_Goal of the exercise_
From the entries below, extract every line that includes the word "Operation".

Dataset records
================

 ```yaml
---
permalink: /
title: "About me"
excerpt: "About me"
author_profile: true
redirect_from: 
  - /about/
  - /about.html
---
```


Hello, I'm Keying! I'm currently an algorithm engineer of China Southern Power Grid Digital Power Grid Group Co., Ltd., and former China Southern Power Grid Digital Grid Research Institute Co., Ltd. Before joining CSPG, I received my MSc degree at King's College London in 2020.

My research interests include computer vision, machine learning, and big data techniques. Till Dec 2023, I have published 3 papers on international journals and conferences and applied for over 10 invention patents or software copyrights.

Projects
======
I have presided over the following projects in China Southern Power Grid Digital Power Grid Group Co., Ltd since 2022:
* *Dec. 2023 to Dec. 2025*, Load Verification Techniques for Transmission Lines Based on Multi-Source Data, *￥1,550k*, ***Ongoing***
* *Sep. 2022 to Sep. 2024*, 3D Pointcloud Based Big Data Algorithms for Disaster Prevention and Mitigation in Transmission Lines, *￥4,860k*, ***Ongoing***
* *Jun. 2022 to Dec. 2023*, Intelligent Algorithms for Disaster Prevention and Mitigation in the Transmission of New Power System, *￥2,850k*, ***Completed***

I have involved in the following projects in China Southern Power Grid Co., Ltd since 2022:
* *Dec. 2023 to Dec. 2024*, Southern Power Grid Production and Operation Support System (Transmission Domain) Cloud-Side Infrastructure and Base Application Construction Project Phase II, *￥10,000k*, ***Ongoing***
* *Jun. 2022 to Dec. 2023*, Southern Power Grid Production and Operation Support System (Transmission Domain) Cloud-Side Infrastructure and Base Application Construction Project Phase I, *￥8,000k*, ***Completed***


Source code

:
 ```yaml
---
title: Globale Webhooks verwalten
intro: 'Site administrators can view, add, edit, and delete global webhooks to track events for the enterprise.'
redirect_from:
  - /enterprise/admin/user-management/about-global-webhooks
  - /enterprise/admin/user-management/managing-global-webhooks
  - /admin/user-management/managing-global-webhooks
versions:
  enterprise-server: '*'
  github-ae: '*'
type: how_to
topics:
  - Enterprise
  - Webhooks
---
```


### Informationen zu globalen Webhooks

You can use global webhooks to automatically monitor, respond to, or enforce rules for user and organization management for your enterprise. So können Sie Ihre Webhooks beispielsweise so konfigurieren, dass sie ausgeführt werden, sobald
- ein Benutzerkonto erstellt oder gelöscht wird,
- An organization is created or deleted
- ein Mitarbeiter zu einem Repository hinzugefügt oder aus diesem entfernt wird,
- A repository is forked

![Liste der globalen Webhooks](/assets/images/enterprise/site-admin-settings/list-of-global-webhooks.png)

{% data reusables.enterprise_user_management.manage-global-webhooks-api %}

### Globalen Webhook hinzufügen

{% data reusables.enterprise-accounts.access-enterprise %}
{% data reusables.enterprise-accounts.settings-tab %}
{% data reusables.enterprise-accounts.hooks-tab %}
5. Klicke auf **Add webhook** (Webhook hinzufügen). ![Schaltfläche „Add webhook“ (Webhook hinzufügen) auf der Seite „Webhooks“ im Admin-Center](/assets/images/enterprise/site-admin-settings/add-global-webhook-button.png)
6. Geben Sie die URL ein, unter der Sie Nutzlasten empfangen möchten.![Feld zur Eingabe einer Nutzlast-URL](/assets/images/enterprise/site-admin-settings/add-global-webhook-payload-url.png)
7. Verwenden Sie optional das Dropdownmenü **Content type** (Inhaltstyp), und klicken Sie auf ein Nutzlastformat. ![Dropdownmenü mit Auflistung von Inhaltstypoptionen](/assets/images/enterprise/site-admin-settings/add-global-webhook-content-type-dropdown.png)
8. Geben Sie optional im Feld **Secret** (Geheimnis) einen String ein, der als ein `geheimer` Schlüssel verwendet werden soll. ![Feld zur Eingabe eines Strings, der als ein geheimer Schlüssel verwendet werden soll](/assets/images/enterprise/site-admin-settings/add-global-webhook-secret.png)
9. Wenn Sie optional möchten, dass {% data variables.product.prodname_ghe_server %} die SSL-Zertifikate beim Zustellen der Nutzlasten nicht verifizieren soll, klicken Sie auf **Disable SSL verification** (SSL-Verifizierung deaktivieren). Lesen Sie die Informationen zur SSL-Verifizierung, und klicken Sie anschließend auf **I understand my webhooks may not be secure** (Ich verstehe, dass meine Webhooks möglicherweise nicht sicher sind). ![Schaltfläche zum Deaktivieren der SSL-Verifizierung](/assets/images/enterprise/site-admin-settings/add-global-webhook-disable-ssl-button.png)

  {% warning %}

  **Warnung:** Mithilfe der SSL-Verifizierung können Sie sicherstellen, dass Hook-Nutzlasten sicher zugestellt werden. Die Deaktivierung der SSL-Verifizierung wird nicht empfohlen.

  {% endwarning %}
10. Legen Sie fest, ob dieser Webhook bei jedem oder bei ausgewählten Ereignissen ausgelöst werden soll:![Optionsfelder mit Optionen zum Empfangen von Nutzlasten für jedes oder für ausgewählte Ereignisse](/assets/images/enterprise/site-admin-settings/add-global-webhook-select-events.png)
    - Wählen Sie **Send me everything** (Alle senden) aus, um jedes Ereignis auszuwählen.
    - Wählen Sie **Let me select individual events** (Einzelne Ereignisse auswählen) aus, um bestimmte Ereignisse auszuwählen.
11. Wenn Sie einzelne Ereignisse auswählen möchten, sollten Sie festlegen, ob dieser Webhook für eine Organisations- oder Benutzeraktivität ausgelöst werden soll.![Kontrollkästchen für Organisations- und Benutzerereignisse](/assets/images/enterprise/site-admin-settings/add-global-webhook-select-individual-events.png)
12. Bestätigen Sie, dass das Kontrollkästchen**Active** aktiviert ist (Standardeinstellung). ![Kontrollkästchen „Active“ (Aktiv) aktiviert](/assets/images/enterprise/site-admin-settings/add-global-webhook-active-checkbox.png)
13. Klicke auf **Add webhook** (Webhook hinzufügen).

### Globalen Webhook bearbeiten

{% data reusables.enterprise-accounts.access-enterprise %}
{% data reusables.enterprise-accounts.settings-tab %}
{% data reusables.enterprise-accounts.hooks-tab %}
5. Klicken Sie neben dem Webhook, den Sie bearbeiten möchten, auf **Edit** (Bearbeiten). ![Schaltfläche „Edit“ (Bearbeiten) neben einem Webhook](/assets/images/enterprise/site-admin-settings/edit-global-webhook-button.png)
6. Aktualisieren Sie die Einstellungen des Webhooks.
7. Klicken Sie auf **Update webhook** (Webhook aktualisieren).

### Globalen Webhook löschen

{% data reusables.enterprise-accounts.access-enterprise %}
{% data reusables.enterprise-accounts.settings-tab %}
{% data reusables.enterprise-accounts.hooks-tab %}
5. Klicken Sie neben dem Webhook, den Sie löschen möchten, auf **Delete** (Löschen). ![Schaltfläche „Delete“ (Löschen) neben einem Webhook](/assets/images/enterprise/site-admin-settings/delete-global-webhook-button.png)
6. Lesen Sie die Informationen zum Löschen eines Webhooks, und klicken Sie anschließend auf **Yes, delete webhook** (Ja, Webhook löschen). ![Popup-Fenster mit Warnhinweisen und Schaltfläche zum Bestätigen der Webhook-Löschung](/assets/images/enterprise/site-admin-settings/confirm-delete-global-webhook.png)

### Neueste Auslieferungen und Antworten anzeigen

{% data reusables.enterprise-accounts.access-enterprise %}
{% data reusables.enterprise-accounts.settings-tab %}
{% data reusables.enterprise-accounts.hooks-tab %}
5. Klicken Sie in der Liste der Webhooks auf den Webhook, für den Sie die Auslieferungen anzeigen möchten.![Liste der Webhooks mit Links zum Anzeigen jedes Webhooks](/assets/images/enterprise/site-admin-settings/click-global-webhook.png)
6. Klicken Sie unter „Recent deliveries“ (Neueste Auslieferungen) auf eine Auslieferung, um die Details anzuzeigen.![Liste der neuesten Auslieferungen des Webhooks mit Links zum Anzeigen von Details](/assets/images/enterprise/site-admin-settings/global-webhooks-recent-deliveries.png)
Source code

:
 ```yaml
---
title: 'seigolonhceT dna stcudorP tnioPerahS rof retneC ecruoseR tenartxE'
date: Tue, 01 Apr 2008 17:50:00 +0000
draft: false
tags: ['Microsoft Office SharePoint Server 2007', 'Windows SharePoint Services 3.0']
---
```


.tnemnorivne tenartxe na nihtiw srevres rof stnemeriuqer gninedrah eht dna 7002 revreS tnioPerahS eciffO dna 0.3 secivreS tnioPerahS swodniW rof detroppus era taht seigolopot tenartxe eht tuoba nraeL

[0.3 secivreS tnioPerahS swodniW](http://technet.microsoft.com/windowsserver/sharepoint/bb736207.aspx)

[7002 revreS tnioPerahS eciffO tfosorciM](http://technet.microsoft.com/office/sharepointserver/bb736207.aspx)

================

_Exercise solution_
* *Dec. 2023 to Dec. 2024*, Southern Power Grid Production and Operation Support System (Transmission Domain) Cloud-Side Infrastructure and Base Application Construction Project Phase II, *￥10,000k*, ***Ongoing***
* *Jun. 2022 to Dec. 2023*, Southern Power Grid Production and Operation Support System (Transmission Domain) Cloud-Side Infrastructure and Base Application Construction Project Phase I, *￥8,000k*, ***Completed***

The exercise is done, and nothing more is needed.